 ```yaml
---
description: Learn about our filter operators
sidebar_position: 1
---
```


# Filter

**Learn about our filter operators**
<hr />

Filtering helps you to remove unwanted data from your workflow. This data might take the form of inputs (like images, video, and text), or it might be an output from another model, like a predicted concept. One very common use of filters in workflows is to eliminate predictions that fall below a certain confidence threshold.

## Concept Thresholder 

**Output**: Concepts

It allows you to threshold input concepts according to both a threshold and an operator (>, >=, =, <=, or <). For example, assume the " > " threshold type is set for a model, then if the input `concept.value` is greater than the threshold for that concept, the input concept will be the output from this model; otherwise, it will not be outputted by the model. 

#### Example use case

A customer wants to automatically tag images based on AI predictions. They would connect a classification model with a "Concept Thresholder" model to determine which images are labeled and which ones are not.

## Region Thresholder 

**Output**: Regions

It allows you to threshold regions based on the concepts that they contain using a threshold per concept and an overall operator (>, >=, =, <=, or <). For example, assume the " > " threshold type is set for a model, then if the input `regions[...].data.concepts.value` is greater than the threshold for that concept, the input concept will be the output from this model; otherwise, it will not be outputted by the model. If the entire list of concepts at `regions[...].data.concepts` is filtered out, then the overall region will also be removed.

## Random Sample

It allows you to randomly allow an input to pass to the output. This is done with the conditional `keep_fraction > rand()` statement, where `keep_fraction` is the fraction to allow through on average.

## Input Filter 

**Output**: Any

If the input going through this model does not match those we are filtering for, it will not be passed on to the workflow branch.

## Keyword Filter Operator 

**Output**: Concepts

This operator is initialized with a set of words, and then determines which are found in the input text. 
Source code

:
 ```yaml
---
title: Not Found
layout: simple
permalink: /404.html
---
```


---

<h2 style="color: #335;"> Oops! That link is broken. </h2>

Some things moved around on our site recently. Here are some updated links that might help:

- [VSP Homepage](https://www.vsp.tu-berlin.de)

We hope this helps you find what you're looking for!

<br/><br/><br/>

····················

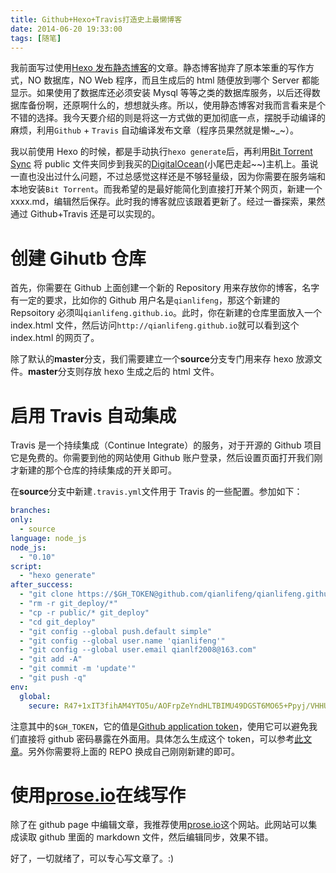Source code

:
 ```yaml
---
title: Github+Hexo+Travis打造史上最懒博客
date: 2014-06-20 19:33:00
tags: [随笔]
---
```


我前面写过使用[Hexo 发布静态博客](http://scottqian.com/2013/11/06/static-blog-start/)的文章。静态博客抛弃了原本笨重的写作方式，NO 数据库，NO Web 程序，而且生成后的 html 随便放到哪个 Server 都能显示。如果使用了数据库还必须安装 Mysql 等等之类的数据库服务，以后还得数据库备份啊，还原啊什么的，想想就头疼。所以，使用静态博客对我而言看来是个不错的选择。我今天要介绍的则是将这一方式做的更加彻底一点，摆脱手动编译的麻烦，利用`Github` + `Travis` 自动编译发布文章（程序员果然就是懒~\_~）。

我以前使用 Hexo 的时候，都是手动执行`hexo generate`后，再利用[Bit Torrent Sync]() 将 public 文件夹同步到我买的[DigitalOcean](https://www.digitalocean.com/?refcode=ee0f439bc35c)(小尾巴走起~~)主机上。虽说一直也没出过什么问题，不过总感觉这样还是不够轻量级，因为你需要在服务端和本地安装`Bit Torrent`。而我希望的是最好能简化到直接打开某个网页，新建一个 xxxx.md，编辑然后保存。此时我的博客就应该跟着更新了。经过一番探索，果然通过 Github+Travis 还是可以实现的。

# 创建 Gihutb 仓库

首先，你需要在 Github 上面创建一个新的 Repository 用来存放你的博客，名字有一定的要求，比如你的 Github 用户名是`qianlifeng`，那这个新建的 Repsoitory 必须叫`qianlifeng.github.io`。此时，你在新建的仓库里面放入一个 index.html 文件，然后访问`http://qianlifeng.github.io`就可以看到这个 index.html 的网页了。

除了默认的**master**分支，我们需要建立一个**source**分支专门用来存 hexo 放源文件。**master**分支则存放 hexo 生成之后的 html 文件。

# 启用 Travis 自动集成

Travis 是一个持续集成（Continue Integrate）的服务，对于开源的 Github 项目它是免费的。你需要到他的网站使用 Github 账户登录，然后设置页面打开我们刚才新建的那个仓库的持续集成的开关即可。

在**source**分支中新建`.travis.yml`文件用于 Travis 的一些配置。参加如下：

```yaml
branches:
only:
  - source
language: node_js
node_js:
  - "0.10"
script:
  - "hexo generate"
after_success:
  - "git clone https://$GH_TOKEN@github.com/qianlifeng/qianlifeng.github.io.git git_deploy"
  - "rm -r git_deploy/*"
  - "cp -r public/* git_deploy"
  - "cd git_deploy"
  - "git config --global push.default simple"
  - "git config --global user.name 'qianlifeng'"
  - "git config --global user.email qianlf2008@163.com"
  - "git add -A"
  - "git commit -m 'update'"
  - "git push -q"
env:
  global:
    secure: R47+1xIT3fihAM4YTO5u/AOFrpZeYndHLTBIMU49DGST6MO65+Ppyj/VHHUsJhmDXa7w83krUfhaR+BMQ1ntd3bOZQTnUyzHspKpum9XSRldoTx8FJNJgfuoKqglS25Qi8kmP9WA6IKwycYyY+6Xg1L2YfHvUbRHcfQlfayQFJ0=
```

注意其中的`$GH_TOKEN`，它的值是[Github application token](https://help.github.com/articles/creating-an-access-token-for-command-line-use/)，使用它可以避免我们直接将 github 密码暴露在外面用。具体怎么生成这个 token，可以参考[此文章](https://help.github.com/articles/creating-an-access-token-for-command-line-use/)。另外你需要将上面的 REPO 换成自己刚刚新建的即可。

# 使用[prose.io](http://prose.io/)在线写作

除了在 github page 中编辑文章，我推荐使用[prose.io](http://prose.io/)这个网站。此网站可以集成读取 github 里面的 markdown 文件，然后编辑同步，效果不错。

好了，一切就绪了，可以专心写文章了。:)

····················

§ Your task: Only a number belongs in the answer: state how many lines of the entries above hold "config".

§ Output for this exercise: 3